We love it. So let’s get started. Let’s let cabbage reign!

A close up of a bowl of kapuska with the title over the top - Winter warmer Kapuska Cabbage Stew.
Kapuska Turkish cabbage stew is real winter comfort food

It’s usually springtime that comes to mind when we think of seasonal ingredients and abundance.

But autumn on the markets of Fethiye is also another period where the stalls are just piled high with all the seasonal produce that tells us summer is over and winter is almost upon us.

That’s no bad thing!

It’s that warm and cosy feeling that makes you think ‘comfort food’ as you buy up all the fruits and vegetables you haven’t seen since the year before.

The broccoli looks so tempting as the ‘trees’ are packed tightly and neatly, row on row, plump and green.

Time for broccoli and potato soup or even a more traditional Turkish broccoli meze. Citrus fruits are just starting to come into their own, too.

Just as the colder weather starts to come, we can give our bodies a Vitamin C boost and soups and meze dishes can benefit from a squeeze of delicately flavoured fresh, ripe lemon.

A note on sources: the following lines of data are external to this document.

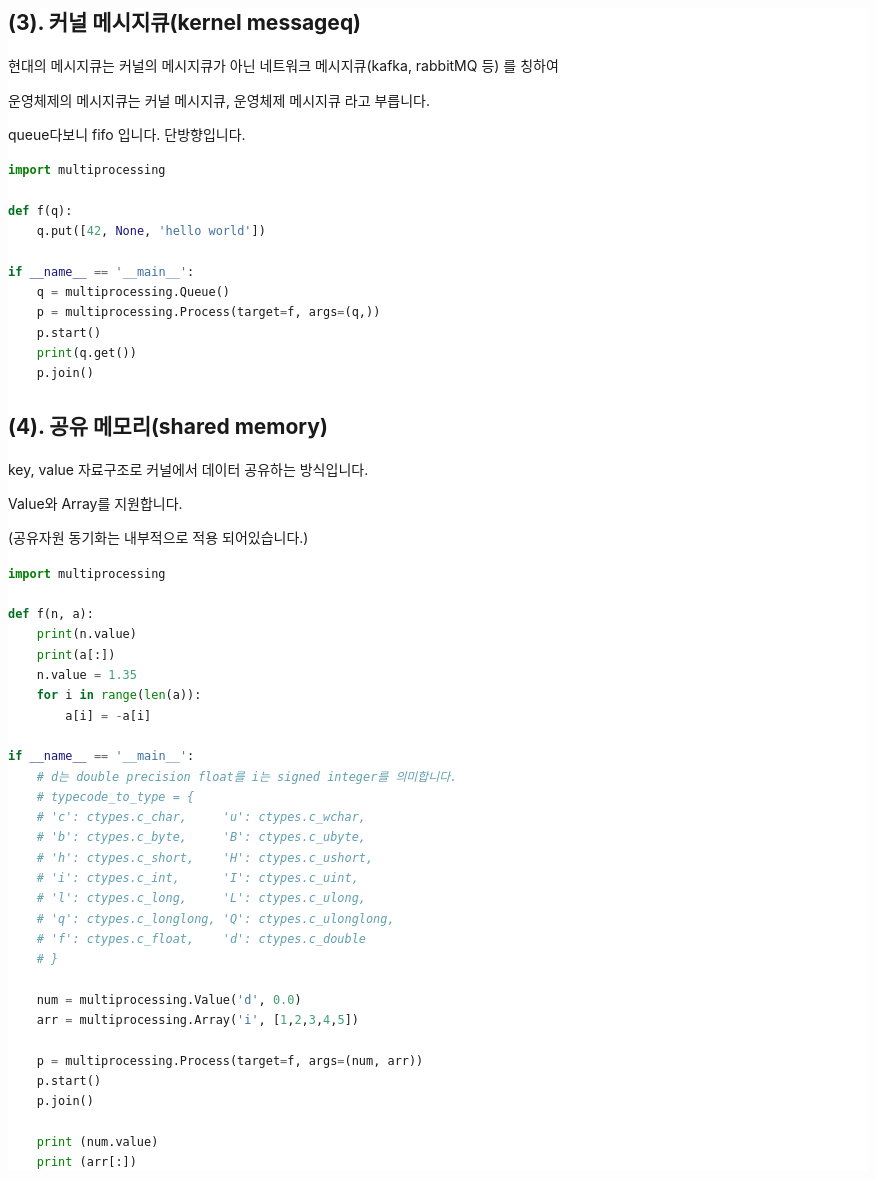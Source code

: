 ## (3). 커널 메시지큐(kernel messageq)

현대의 메시지큐는 커널의 메시지큐가 아닌 네트워크 메시지큐(kafka, rabbitMQ 등) 를 칭하여

운영체제의 메시지큐는 커널 메시지큐, 운영체제 메시지큐 라고 부릅니다.

queue다보니 fifo 입니다. 단방향입니다.

```python
import multiprocessing

def f(q):
    q.put([42, None, 'hello world'])

if __name__ == '__main__':
    q = multiprocessing.Queue()
    p = multiprocessing.Process(target=f, args=(q,))
    p.start()
    print(q.get())
    p.join()
```

## (4). 공유 메모리(shared memory)

key, value 자료구조로 커널에서 데이터 공유하는 방식입니다.

Value와 Array를 지원합니다.

(공유자원 동기화는 내부적으로 적용 되어있습니다.)

```python
import multiprocessing

def f(n, a):
    print(n.value)
    print(a[:])
    n.value = 1.35
    for i in range(len(a)):
        a[i] = -a[i]

if __name__ == '__main__':
    # d는 double precision float를 i는 signed integer를 의미합니다.
    # typecode_to_type = {
    # 'c': ctypes.c_char,     'u': ctypes.c_wchar,
    # 'b': ctypes.c_byte,     'B': ctypes.c_ubyte,
    # 'h': ctypes.c_short,    'H': ctypes.c_ushort,
    # 'i': ctypes.c_int,      'I': ctypes.c_uint,
    # 'l': ctypes.c_long,     'L': ctypes.c_ulong,
    # 'q': ctypes.c_longlong, 'Q': ctypes.c_ulonglong,
    # 'f': ctypes.c_float,    'd': ctypes.c_double
    # }

    num = multiprocessing.Value('d', 0.0)
    arr = multiprocessing.Array('i', [1,2,3,4,5])

    p = multiprocessing.Process(target=f, args=(num, arr))
    p.start()
    p.join()

    print (num.value)
    print (arr[:])
```
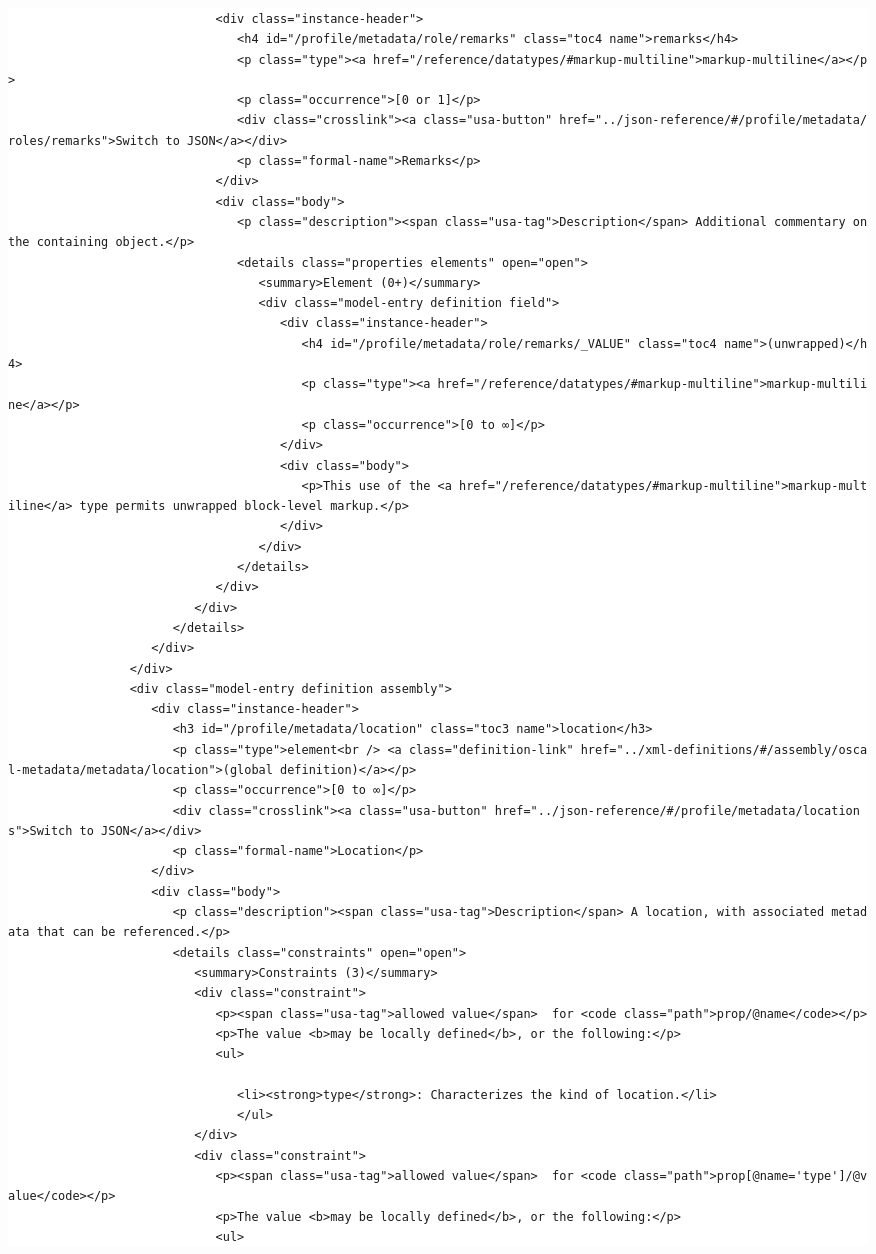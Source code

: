                                  <div class="instance-header">
                                    <h4 id="/profile/metadata/role/remarks" class="toc4 name">remarks</h4>
                                    <p class="type"><a href="/reference/datatypes/#markup-multiline">markup-multiline</a></p>
                                    <p class="occurrence">[0 or 1]</p>
                                    <div class="crosslink"><a class="usa-button" href="../json-reference/#/profile/metadata/roles/remarks">Switch to JSON</a></div>
                                    <p class="formal-name">Remarks</p>
                                 </div>
                                 <div class="body">
                                    <p class="description"><span class="usa-tag">Description</span> Additional commentary on the containing object.</p>
                                    <details class="properties elements" open="open">
                                       <summary>Element (0+)</summary>
                                       <div class="model-entry definition field">
                                          <div class="instance-header">
                                             <h4 id="/profile/metadata/role/remarks/_VALUE" class="toc4 name">(unwrapped)</h4>
                                             <p class="type"><a href="/reference/datatypes/#markup-multiline">markup-multiline</a></p>
                                             <p class="occurrence">[0 to ∞]</p>
                                          </div>
                                          <div class="body">
                                             <p>This use of the <a href="/reference/datatypes/#markup-multiline">markup-multiline</a> type permits unwrapped block-level markup.</p>
                                          </div>
                                       </div>
                                    </details>
                                 </div>
                              </div>
                           </details>
                        </div>
                     </div>
                     <div class="model-entry definition assembly">
                        <div class="instance-header">
                           <h3 id="/profile/metadata/location" class="toc3 name">location</h3>
                           <p class="type">element<br /> <a class="definition-link" href="../xml-definitions/#/assembly/oscal-metadata/metadata/location">(global definition)</a></p>
                           <p class="occurrence">[0 to ∞]</p>
                           <div class="crosslink"><a class="usa-button" href="../json-reference/#/profile/metadata/locations">Switch to JSON</a></div>
                           <p class="formal-name">Location</p>
                        </div>
                        <div class="body">
                           <p class="description"><span class="usa-tag">Description</span> A location, with associated metadata that can be referenced.</p>
                           <details class="constraints" open="open">
                              <summary>Constraints (3)</summary>
                              <div class="constraint">
                                 <p><span class="usa-tag">allowed value</span>  for <code class="path">prop/@name</code></p>
                                 <p>The value <b>may be locally defined</b>, or the following:</p>
                                 <ul>
                                    
                                    <li><strong>type</strong>: Characterizes the kind of location.</li>
                                    </ul>
                              </div>
                              <div class="constraint">
                                 <p><span class="usa-tag">allowed value</span>  for <code class="path">prop[@name='type']/@value</code></p>
                                 <p>The value <b>may be locally defined</b>, or the following:</p>
                                 <ul>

It’s a great time of year to be in Fethiye!

(Etli) Kapuska – A Turkish Cabbage Stew Recipe (With Meat)

And then there are these not-so-little wonders of the vegetable world…

Market stalls with lots of large white cabbages piled up and also on the ground.
Huge cabbages for sale at one of the Fethiye markets

You can buy cabbage at Fethiye markets most times of the year. But, during winter, they bulge and grow, Jack-And-The-Beanstalk style.

And some of them just make the mind boggle.

Believe us, there are much bigger ones around than the cabbages in the photo above. And these are more than big enough for any family.

So, what to make with all this cabbage?

That’s what a reader asked us recently on Instagram. He too was amazed by the size of the cabbages. He took a photo of them and asked us if there are any recipes which could make use of them.

Ohhh, yes there are – and that request very conveniently reminded us that we were yet to post one of our favourite recipes…

Etli Kapuska; a Turkish cabbage stew recipe with meat.

Kapuska Variations

You’ll see kapuska made in different ways.

  • It can be made without meat if you are vegetarian or vegan (or if you’re just not in the mood for meat, of course).
  • You can make it more filling with the addition of bulgur wheat or rice.
  • You can use different meats: add your leftover lamb or beef, chicken, minced meat (grouınd beef or lamb) or cubed meat.
  • You can make it as a soupy stew or as a thicker, healthy side dish.

But, whichever way you choose to make it, there’s no denying that this one pot Turkish cabbage stew is pure comfort food for winter.

It’s a dish that lets the cabbage shine.

Hence the reason for using so much. And it’s the dish that made us fully appreciate the joy of cabbage!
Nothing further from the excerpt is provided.